Though her name is solemnly mentioned, Kathryn Johnston Massar’s impact on modern society has had a profound effect on young ladies everywhere. Since its creation, little league baseball was a game exclusively for boys. Things changed in 1950 when one girl refused to be left out of the game.
It was all a matter of fairness for Kathryn. She had spent much of younger life playing baseball with her brother at the local sandlot and it was heartbreaking for her when she had to sit and watch him try out for the Knights of Columbus League without her. She recalls sitting at the kitchen table and weeping uncontrollably. It just wasn’t fair that she couldn’t play. It was an idea hatched up by her mother that actually got her onto the baseball diamond.

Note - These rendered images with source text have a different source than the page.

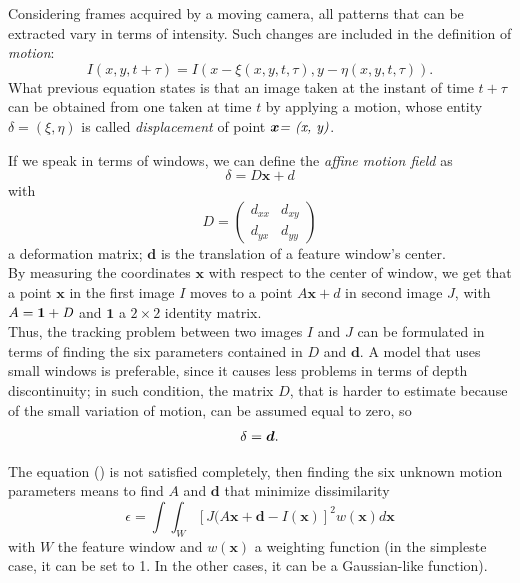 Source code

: \documentclass[a4paper, onecolumn]{report}
\begin{document}
Considering frames acquired by a moving camera, all patterns that can be extracted vary in terms of intensity. Such changes are included in the definition of \emph{motion}:
\begin{equation}
	I(x, y, t+\tau) = I(x-\xi(x,y,t,\tau), y - \eta(x,y,t,\tau)).
\end{equation}
What previous equation states is that an image taken at the instant of time $t+\tau$ can be obtained from one taken at time $t$ by applying a motion, whose entity $\delta = (\xi, \eta)$ is called \emph{displacement} of point $\boldsymbol{x}\emph{= (x, y)}$.

If we speak in terms of windows, we can define the \emph{affine motion field} as 
\begin{equation}
	\delta = D\boldsymbol{x} + d
\end{equation}
with
\begin{equation}
	D = \left(\begin{matrix}d_{xx} & d_{xy} \\ d_{yx} & d_{yy}\end{matrix}\right)
\end{equation}
a deformation matrix; $\boldsymbol{d}$ is the translation of a feature window's center. \\ 
By measuring the coordinates $\boldsymbol{x}$ with respect to the center of window, we get that a point $\boldsymbol{x}$ in the first image $I$ moves to a point $A\boldsymbol{x} + d$ in second image $J$, with $A=\boldsymbol{1} + \emph{D}$ and $\boldsymbol{1}$ a $2 \times 2$ identity matrix. \\
Thus, the tracking problem between two images $I$ and $J$ can be formulated in terms of finding the six parameters contained in $D$ and $\boldsymbol{d}$. A model that uses small windows is preferable, since it causes less problems in terms of depth discontinuity; in such condition, the matrix $D$, that is harder to estimate because of the small variation of motion, can be assumed equal to zero, so
\begin{equation}
	\delta = \boldsymbol{d}. \notag
\end{equation}

The equation () is not satisfied completely, then finding the six unknown motion parameters means to find $A$ and $\boldsymbol{d}$ that minimize dissimilarity
\begin{equation}
	\epsilon = \int \int_W [J(A\boldsymbol{x} + \boldsymbol{d} - I(\boldsymbol{x})]^2 w(\boldsymbol{x})d\boldsymbol{x}
\end{equation}
with $W$ the feature window and $w(\boldsymbol{x})$ a weighting function (in the simpleste case, it can be set to 1. In the other cases, it can be a Gaussian-like function).
\end{document}
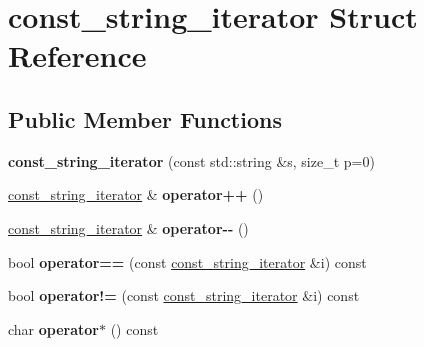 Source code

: \hypertarget{structconst__string__iterator}{
\section{const\_\-string\_\-iterator Struct Reference}
\label{structconst__string__iterator}
}
\subsection*{Public Member Functions}
\begin{DoxyCompactItemize}
\item 
\hypertarget{structconst__string__iterator_a20361e1f5e96af1f8ca33155d2a78da3}{
{\bfseries const\_\-string\_\-iterator} (const std::string \&s, size\_\-t p=0)}
\label{structconst__string__iterator_a20361e1f5e96af1f8ca33155d2a78da3}

\item 
\hypertarget{structconst__string__iterator_ab41f415d24cfba36336414a869d785a0}{
\hyperlink{structconst__string__iterator}{const\_\-string\_\-iterator} \& {\bfseries operator++} ()}
\label{structconst__string__iterator_ab41f415d24cfba36336414a869d785a0}

\item 
\hypertarget{structconst__string__iterator_a13a135804605409cfaff58077364b682}{
\hyperlink{structconst__string__iterator}{const\_\-string\_\-iterator} \& {\bfseries operator-\/-\/} ()}
\label{structconst__string__iterator_a13a135804605409cfaff58077364b682}

\item 
\hypertarget{structconst__string__iterator_aa399147fe87d1ea77566f412fb6e926a}{
bool {\bfseries operator==} (const \hyperlink{structconst__string__iterator}{const\_\-string\_\-iterator} \&i) const }
\label{structconst__string__iterator_aa399147fe87d1ea77566f412fb6e926a}

\item 
\hypertarget{structconst__string__iterator_aba88b1b6f892b21dd3ed5418c2051d08}{
bool {\bfseries operator!=} (const \hyperlink{structconst__string__iterator}{const\_\-string\_\-iterator} \&i) const }
\label{structconst__string__iterator_aba88b1b6f892b21dd3ed5418c2051d08}

\item 
\hypertarget{structconst__string__iterator_aa04dec89df536db9d2eef6634d33db54}{
char {\bfseries operator$\ast$} () const }
\label{structconst__string__iterator_aa04dec89df536db9d2eef6634d33db54}

\end{DoxyCompactItemize}
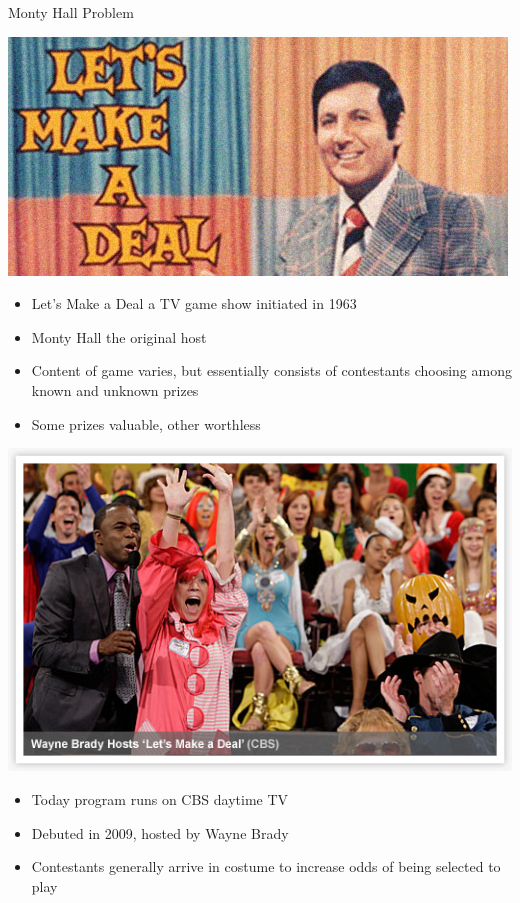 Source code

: \documentclass[handout]{beamer}
\theoremstyle{definition}
\begin{document}
\begin{frame}{Monty Hall Problem}
\begin{center}\includegraphics[scale=.5]{LetsMakeDeal}\end{center}
\begin{itemize}
\item \alert{Let's Make a Deal} a TV game show
initiated in 1963
\item Monty Hall the original host
\item Content of game varies, but essentially
consists of contestants choosing among known and unknown prizes
\item Some prizes valuable, other worthless
\end{itemize}
\end{frame}

\begin{frame}
\begin{center}\includegraphics[scale=.5]{WayneBrady}\end{center}
\begin{itemize}
\item Today program runs on CBS daytime TV
\item Debuted in 2009, hosted by Wayne Brady
\item Contestants generally arrive in costume
to increase odds of being selected to play
\end{itemize}
\end{frame}
\end{document}

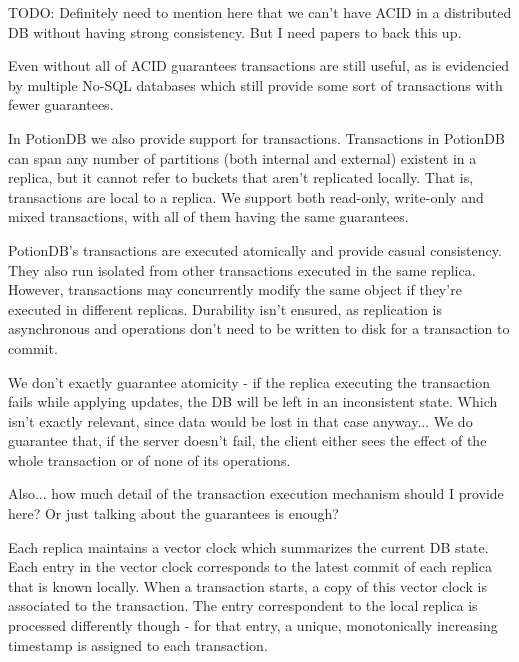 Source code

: \documentclass{vldb}
\newcommand{\grumbler}[2]{{\color{red}{\bf #1:} #2}}
\newcommand{\andre}[1]{\grumbler{andre}{#1}}
\begin{document}
\andre{TODO: Definitely need to mention here that we can't have ACID in a distributed DB without having strong consistency. But I need papers to back this up.} %

Even without all of ACID guarantees transactions are still useful, as is evidencied by multiple No-SQL databases which still provide some sort of transactions \cite{???} with fewer guarantees. %

In PotionDB we also provide support for transactions. 
Transactions in PotionDB can span any number of partitions (both internal and external) existent in a replica, but it cannot refer to buckets that aren't replicated locally.
That is, transactions are local to a replica.
We support both read-only, write-only and mixed transactions, with all of them having the same guarantees.

PotionDB's transactions are executed atomically and provide casual consistency. 
They also run isolated from other transactions executed in the same replica. 
However, transactions may concurrently modify the same object if they're executed in different replicas.
Durability isn't ensured, as replication is asynchronous and operations don't need to be written to disk for a transaction to commit. %

\andre{We don't exactly guarantee atomicity - if the replica executing the transaction fails while applying updates, the DB will be left in an inconsistent state. Which isn't exactly relevant, since data would be lost in that case anyway... We do guarantee that, if the server doesn't fail, the client either sees the effect of the whole transaction or of none of its operations.}

\andre{Also... how much detail of the transaction execution mechanism should I provide here? Or just talking about the guarantees is enough?}

Each replica maintains a vector clock which summarizes the current DB state.
Each entry in the vector clock corresponds to the latest commit of each replica that is known locally.
When a transaction starts, a copy of this vector clock is associated to the transaction.
The entry correspondent to the local replica is processed differently though - for that entry, a unique, monotonically increasing timestamp is assigned to each transaction.
\end{document}
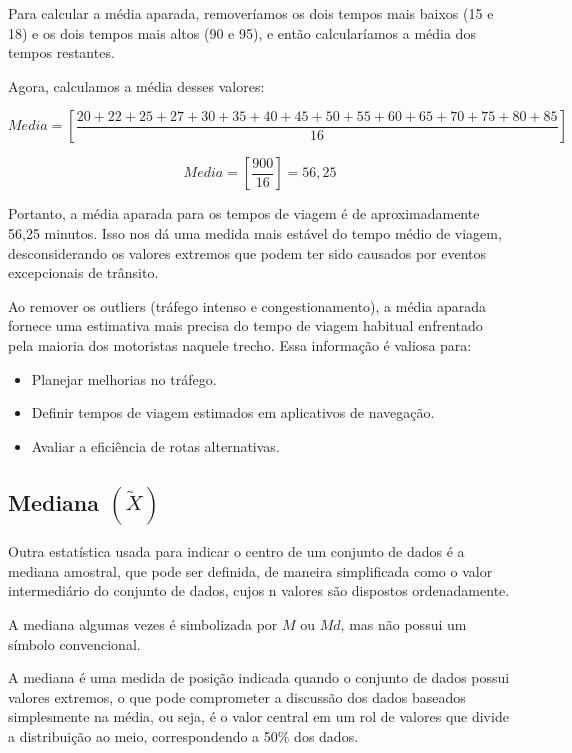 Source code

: Para calcular a média aparada, removeríamos os dois tempos mais baixos (15 e 18) e os dois tempos mais altos (90 e 95), e então calcularíamos a média dos tempos restantes.\vskip0.3cm

Agora, calculamos a média desses valores:

$$
Media = \left[\frac{20+22+25+27+30+35+40+45+50+55+60+65+70+75+80+85}{16} \right]
$$

$$
Media =  \left[\frac{900}{16}  \right]= 56,25
$$

Portanto, a média aparada para os tempos de viagem é de aproximadamente 56,25 minutos. Isso nos dá uma medida mais estável do tempo médio de viagem, desconsiderando os valores extremos que podem ter sido causados por eventos excepcionais de trânsito.\vskip0.3cm


Ao remover os outliers (tráfego intenso e congestionamento), a média aparada fornece uma estimativa mais precisa do tempo de viagem habitual enfrentado pela maioria dos motoristas naquele trecho. Essa informação é valiosa para:

\begin{itemize}
    \item Planejar melhorias no tráfego.
    \item Definir tempos de viagem estimados em aplicativos de navegação.
    \item Avaliar a eficiência de rotas alternativas.
\end{itemize}




\newpage
\subsection{Mediana $(\widetilde{X})$}

Outra estatística usada para indicar o centro de um conjunto de dados é a mediana amostral, que pode ser definida, de maneira simplificada como o valor intermediário do conjunto de dados, cujos n valores são dispostos ordenadamente.\vskip0.3cm

A mediana algumas vezes é simbolizada por $M$ ou $Md$, mas não possui um símbolo convencional.\vskip0.3cm

A mediana é uma medida de posição indicada quando o conjunto de dados possui valores extremos,
o que pode comprometer a discussão dos dados baseados simplesmente na média, ou seja, é o
valor central em um rol de valores que divide a distribuição ao meio, correspondendo a 50\% dos dados.\vskip0.3cm

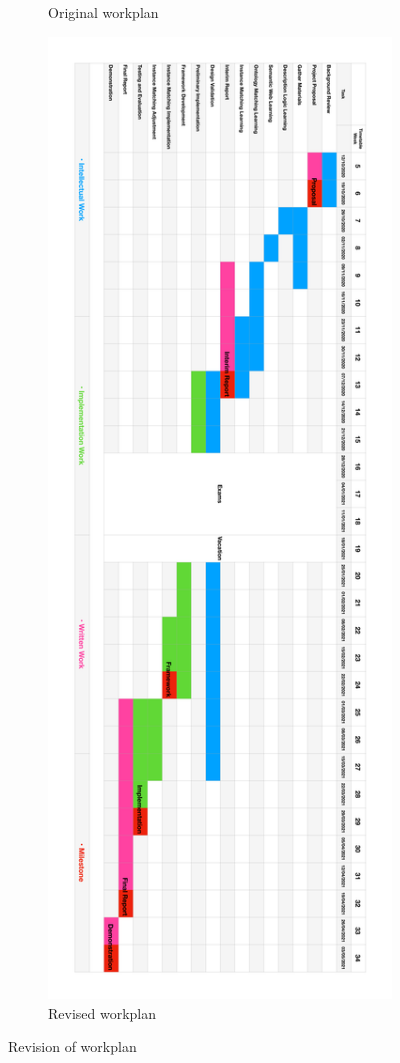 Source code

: \begin{figure}[ht]
\begin{subfigure}[ht]{0.5\textwidth}
\caption{Original workplan}
\label{fig:Gantt_old}
\end{subfigure}
\begin{subfigure}[ht]{0.5\textwidth}
\includegraphics[width=\textwidth]{img/Gantt_new.pdf}
\caption{Revised workplan}
\label{fig:Gantt_new}
\end{subfigure}
\caption{Revision of workplan}
\label{fig:Gantt}
\end{figure}

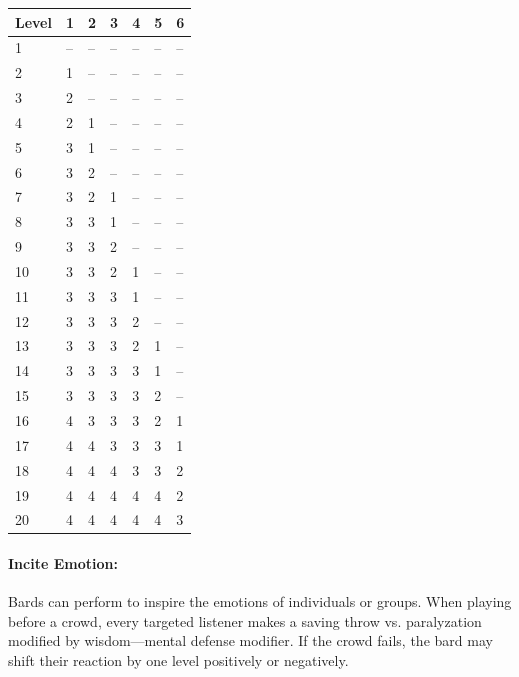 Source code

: \begin{multicols}{2}
\begin{minipage}{\columnwidth}
\label{bardspells}
\noindent
\begin{tabular}{|m{}|m{}|m{}|m{}|m{}|m{}|m{}|}
\hline
Level	& 1	& 2	& 3	& 4	& 5	& 6 \\
\hline\hline
\rowcolor[gray]{.9}1	& --	& --	& --	& --	& --	& -- \\
2	& 1		& --	& --	& --	& --	& -- \\
\rowcolor[gray]{.9}3	& 2		& --	& --	& --	& --	& -- \\
4	& 2		& 1		& --	& --	& --	& -- \\
\rowcolor[gray]{.9}5	& 3		& 1		& --	& --	& --	& -- \\
6	& 3		& 2		& --	& --	& --	& -- \\
\rowcolor[gray]{.9}7	& 3		& 2		& 1		& --	& --	& -- \\
8	& 3		& 3		& 1		& --	& --	& -- \\
\rowcolor[gray]{.9}9	& 3		& 3		& 2		& --	& --	& -- \\
10	& 3		& 3		& 2		& 1		& --	& -- \\
\rowcolor[gray]{.9}11	& 3		& 3		& 3		& 1		& --	& -- \\
12	& 3		& 3		& 3		& 2		& --	& -- \\
\rowcolor[gray]{.9}13	& 3		& 3		& 3		& 2		& 1		& -- \\
14	& 3		& 3		& 3		& 3		& 1		& -- \\
\rowcolor[gray]{.9}15	& 3		& 3		& 3		& 3		& 2		& -- \\
16	& 4		& 3		& 3		& 3		& 2		& 1 \\
\rowcolor[gray]{.9}17	& 4		& 4		& 3		& 3		& 3		& 1 \\
18	& 4		& 4		& 4		& 3		& 3		& 2 \\
\rowcolor[gray]{.9}19	& 4		& 4		& 4		& 4		& 4		& 2 \\
20	& 4		& 4		& 4		& 4		& 4		& 3 \\
\hline
\end{tabular}

\end{minipage}

\paragraph{Incite Emotion:} Bards can perform to inspire the emotions of individuals or groups.  When playing before a crowd, every targeted listener makes a saving throw vs. paralyzation modified by wisdom---mental defense modifier.  If the crowd fails, the bard may shift their reaction by one level positively or negatively.  


\end{multicols}
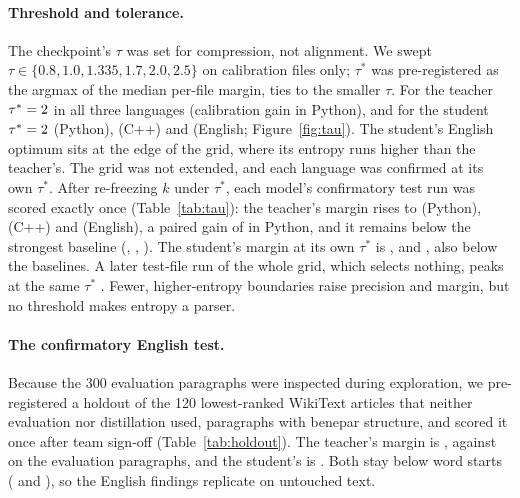 \paragraph{Threshold and tolerance.} The checkpoint's $\tau$ was set for compression, not alignment. We swept $\tau\in\{0.8,1.0,1.335,1.7,2.0,2.5\}$ on calibration files only; $\tau^*$ was pre-registered as the argmax of the median per-file margin, ties to the smaller $\tau$. For the teacher $\tau^*=\xTauStarTeacherPy{}$ in all three languages (calibration gain \xTauGainTeacherPy{} in Python), and for the student $\tau^*=\xTauStarStudentPy{}$ (Python), \xTauStarStudentCpp{} (C++) and \xTauStarStudentEn{} (English; Figure~\ref{fig:tau}). The student's English optimum sits at the edge of the grid, where its entropy runs higher than the teacher's. The grid was not extended, and each language was confirmed at its own $\tau^*$. After re-freezing $k$ under $\tau^*$, each model's confirmatory test run was scored exactly once (Table~\ref{tab:tau}): the teacher's margin rises to \xTauConfTeacherPy{} (Python), \xTauConfTeacherCpp{} (C++) and \xTauConfTeacherEn{} (English), a paired gain of \xTauPairGainTeacherPy{} \xTauPairGainCITeacherPy{} in Python, and it remains below the strongest baseline (\xTauConfVsBaseTeacherPy{}, \xTauConfVsBaseTeacherCpp{}, \xTauConfVsBaseTeacherEn{}). The student's margin at its own $\tau^*$ is \xTauConfStudentPy{}, \xTauConfStudentCpp{} and \xTauConfStudentEn{}, also below the baselines. A later test-file run of the whole grid, which selects nothing, peaks at the same $\tau^*$ . Fewer, higher-entropy boundaries raise precision and margin, but no threshold makes entropy a parser.


\paragraph{The confirmatory English test.} Because the 300 evaluation paragraphs were inspected during exploration, we pre-registered a holdout of the 120 lowest-ranked WikiText articles that neither evaluation nor distillation used, \xHoldFiles{} paragraphs with benepar structure, and scored it once after team sign-off (Table~\ref{tab:holdout}). The teacher's margin is \xHoldTeaMargin{}, against \MarginEn{} on the evaluation paragraphs, and the student's is \xHoldStuMargin{}. Both stay below word starts (\xHoldTeaVsWord{} and \xHoldStuVsWord{}), so the English findings replicate on untouched text.

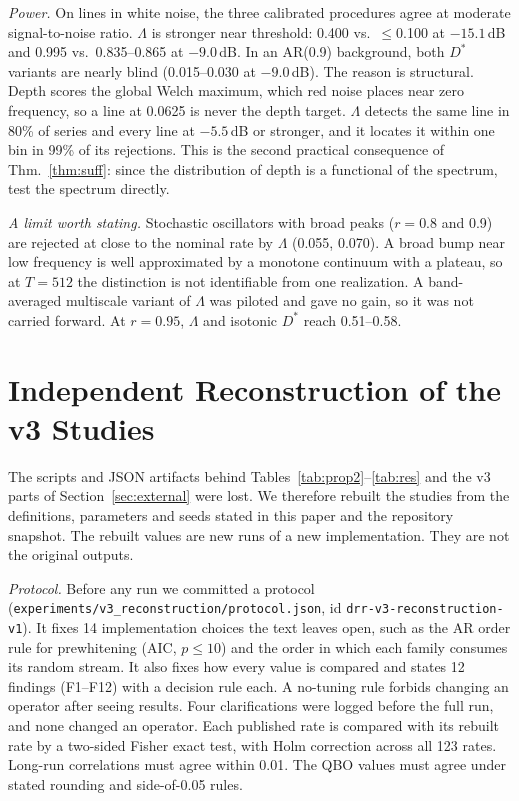 \documentclass[10pt,twocolumn,letterpaper]{article}
\theoremstyle{definition}
\theoremstyle{remark}
\newcommand{\code}[1]{\texttt{#1}}
\begin{document}
\textit{Power.} On lines in white noise, the three calibrated procedures agree
at moderate signal-to-noise ratio. $\Lambda$ is stronger near threshold: 0.400
vs.\ $\le$0.100 at $-15.1$\,dB and 0.995 vs.\ 0.835--0.865 at $-9.0$\,dB. In an
AR(0.9) background, both $D^*$ variants are nearly blind (0.015--0.030 at
$-9.0$\,dB). The reason is structural. Depth scores the global Welch maximum,
which red noise places near zero frequency, so a line at 0.0625 is never the
depth target. $\Lambda$ detects the same line in 80\% of series and every line at
$-5.5$\,dB or stronger, and it locates it within one bin in 99\% of its
rejections. This is the second practical consequence of Thm.~\ref{thm:suff}:
since the distribution of depth is a functional of the spectrum, test the
spectrum directly.

\textit{A limit worth stating.} Stochastic oscillators with broad peaks ($r=0.8$
and 0.9) are rejected at close to the nominal rate by $\Lambda$ (0.055, 0.070). A
broad bump near low frequency is well approximated by a monotone continuum with
a plateau, so at $T=512$ the distinction is not identifiable from one
realization. A band-averaged multiscale variant of $\Lambda$ was piloted and gave
no gain, so it was not carried forward. At $r=0.95$, $\Lambda$ and isotonic $D^*$
reach 0.51--0.58.

\section{Independent Reconstruction of the v3 Studies}\label{sec:recon}

The scripts and JSON artifacts behind Tables~\ref{tab:prop2}--\ref{tab:res} and
the v3 parts of Section~\ref{sec:external} were lost. We therefore rebuilt the
studies from the definitions, parameters and seeds stated in this paper and the
repository snapshot. The rebuilt values are new runs of a new implementation.
They are not the original outputs.

\textit{Protocol.} Before any run we committed a protocol
(\code{experiments/v3\_reconstruction/protocol.json}, id
\code{drr-v3-reconstruction-v1}). It fixes 14 implementation choices the text
leaves open, such as the AR order rule for prewhitening (AIC, $p\le10$) and the
order in which each family consumes its random stream. It also fixes how every
value is compared and states 12 findings (F1--F12) with a decision rule each. A
no-tuning rule forbids changing an operator after seeing results. Four
clarifications were logged before the full run, and none changed an operator.
Each published rate is compared with its rebuilt rate by a two-sided Fisher exact
test, with Holm correction across all 123 rates. Long-run correlations must agree
within 0.01. The QBO values must agree under stated rounding and side-of-0.05
rules.
\end{document}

She’d put on her brother’s baseball cap, call herself tubby after her favorite comic book character and hide her female identity from the coach. She went through three tryouts without letting her identity slip. She had all the odds against her on the field. Being a lefty and only having her brother’s right-hand glove, Kathryn had to constantly take on and take off the glove between pitches and catches.
Once she made the team she came clean to her coach. Despite the shock, she was a good player and he was happy to have her on the team. Katheryn played hard for one season. Despite taking abuse from fellow team members and people in the audience, she stayed quiet with the hopes of staying on the team.
After the season her father was called into a little league meeting where it was announced that girls were banned from participating in the little league. She never played again. Yet things changed again in 1974 when Maria Pepe won a lawsuit she filed against the league that allowed girls to play.
Since then, over fifteen girls have been in the little league world series. Since 1974, Kathryn Johnston Massar has been invited to throw the first pitch at over a dozen little league world series games.